#### Task brief
Where "null" appears in a line of the entries below, that line should be copied.
*** Data for the task ***
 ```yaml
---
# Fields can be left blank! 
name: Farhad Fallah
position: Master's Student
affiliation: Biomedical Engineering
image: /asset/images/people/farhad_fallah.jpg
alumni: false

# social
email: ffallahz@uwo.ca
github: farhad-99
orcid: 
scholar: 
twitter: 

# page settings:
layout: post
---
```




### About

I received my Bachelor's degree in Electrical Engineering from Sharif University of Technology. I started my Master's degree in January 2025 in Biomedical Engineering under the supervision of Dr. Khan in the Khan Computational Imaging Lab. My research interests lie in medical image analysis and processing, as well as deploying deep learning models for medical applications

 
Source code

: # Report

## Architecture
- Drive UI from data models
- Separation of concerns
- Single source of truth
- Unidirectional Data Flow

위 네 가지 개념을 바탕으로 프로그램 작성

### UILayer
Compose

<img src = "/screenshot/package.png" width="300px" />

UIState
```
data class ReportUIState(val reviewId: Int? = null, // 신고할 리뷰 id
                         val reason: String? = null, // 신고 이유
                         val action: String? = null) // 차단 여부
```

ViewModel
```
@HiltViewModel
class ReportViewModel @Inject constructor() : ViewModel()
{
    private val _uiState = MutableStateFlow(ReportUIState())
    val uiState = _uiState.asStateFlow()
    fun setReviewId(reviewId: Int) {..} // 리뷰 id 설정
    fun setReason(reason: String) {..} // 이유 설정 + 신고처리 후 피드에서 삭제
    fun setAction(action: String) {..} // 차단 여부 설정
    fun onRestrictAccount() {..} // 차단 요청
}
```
*** End of Data for the task ***
#### Output for this task
data class ReportUIState(val reviewId: Int? = null, // 신고할 리뷰 id
                         val reason: String? = null, // 신고 이유
                         val action: String? = null) // 차단 여부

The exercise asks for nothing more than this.